Der Engel des Hochmuts aber lag verstimmt in ihren Augen, die sich durch die großen neumodischen Scheiben in den Garten senkten. Wie langweilig das war. Was ging denn Heilwig der Frühling an? Die Natur hatte ihr in die Wiege nicht die Freude an Wald und Wiese geschenkt. Wie langweilig der Frühlingsgarten lag. In die Stille hinein schlich auf dem großen, weiten Rasenplatz vor den Fenstern eine merkwürdig gelbschwarzgrau gefleckte Katze. Die Hälfte des Kopfes, genau die eine Hälfte war schwarz, die andre weiß. Und die Katze trottete mißmutig weiter. Zuweilen blieb sie stehen, ringelte und schlug den Schweif, sah sich um, trottete weiter und stand plötzlich still. Nur die Schweifbewegungen gingen weiter. Nun duckte sie sich. Heilwig öffnete rasch das Fenster und rief: »Huhsch, huhsch, willst du wohl.« Das Kätzchen, in ihrer Stellung beharrend, drehte das Schnäuzchen und blinzelte hinauf. Ein leichter Knall aus einem sprossenden Gebüsch, und sie sank, einen Sprung von drei, vier Fuß in die Höhe machend, ins Gras, zuckte noch einmal und war verendet.
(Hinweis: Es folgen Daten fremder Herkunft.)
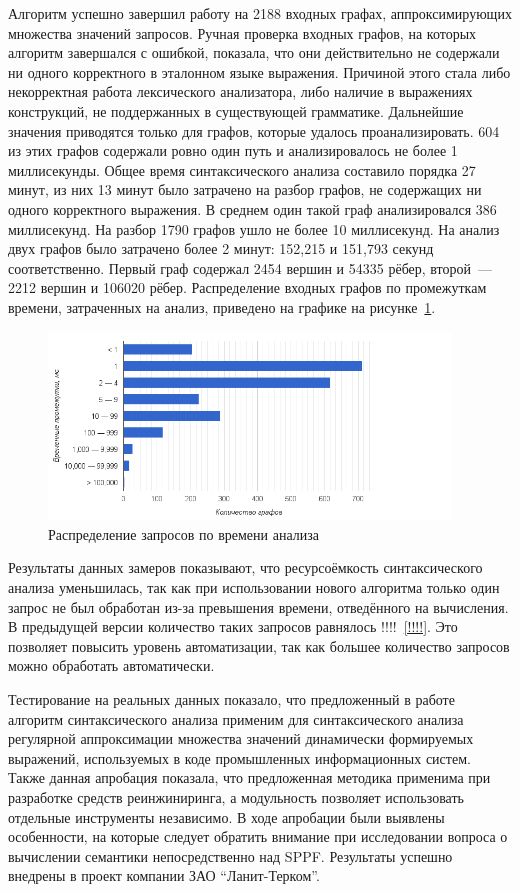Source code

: Алгоритм успешно завершил работу на 2188 входных графах, аппроксимирующих множества значений запросов. Ручная проверка входных графов, на которых алгоритм завершался с ошибкой, показала, что они действительно не содержали ни одного корректного в эталонном языке выражения. Причиной этого стала либо некорректная работа лексического анализатора, либо наличие в выражениях конструкций, не поддержанных в существующей грамматике. Дальнейшие значения приводятся только для графов, которые удалось проанализировать. 604 из этих графов содержали ровно один путь и анализировалось не более 1 миллисекунды. Общее время синтаксического анализа составило порядка 27 минут, из них 13 минут было затрачено на разбор графов, не содержащих ни одного корректного выражения. В среднем один такой граф анализировался 386 миллисекунд. На разбор 1790 графов ушло не более 10 миллисекунд. На анализ двух графов было затрачено более 2 минут: 152,215 и 151,793 секунд соответственно. Первый граф содержал 2454 вершин и 54335 рёбер, второй~--- 2212 вершин и 106020 рёбер. Распределение входных графов по промежуткам времени, затраченных на анализ, приведено на графике на рисунке~\ref{distr}.

\begin{figure}[H]
  \centering
 \includegraphics[width=0.95\textwidth]{pics/distr.png}
 \caption{Распределение запросов по времени анализа}
 \label{distr}
\end{figure}

Результаты данных замеров показывают, что ресурсоёмкость синтаксического анализа уменьшилась, так как при использовании нового алгоритма только один запрос не был обработан из-за превышения времени, отведённого на вычисления. В предыдущей версии количество таких запросов равнялось !!!!~\ref{!!!!}. Это позволяет повысить уровень автоматизации, так как большее количество запросов можно обработать автоматически.

Тестирование на реальных данных показало, что предложенный в работе алгоритм синтаксического анализа применим для синтаксического анализа регулярной аппроксимации множества значений динамически формируемых выражений, используемых в коде промышленных информационных систем. Также данная апробация показала, что предложенная методика применима при разработке средств реинжиниринга, а модульность позволяет использовать отдельные инструменты независимо. В ходе апробации были выявлены особенности, на которые следует обратить внимание при исследовании вопроса о вычислении семантики непосредственно над SPPF. Результаты успешно внедрены в проект компании ЗАО ``Ланит-Терком''.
Ein junger Gärtnerbursche, das Gewehr in der linken Hand, trat vor, berührte das Thier vorsichtig mit dem Kolben, um ihres Todes gewiß zu sein, nahm es dann an dem rechten Hinterlauf und trug es weg. Die Baronin hatte während des ganzen Vorganges gelacht.

Und wieder war es still wie vorher. Nur eine Drossel flötete, aus tiefen Gründen, und zwei Saatkrähen flogen schwerfällig dicht, so daß die oft mißtrauisch rechts und links gedrehten Köpfe klar bemerkbar wurden, über den breiten Herrenhausturm. Diesen Turm nannten die Bauern: Ol Klas.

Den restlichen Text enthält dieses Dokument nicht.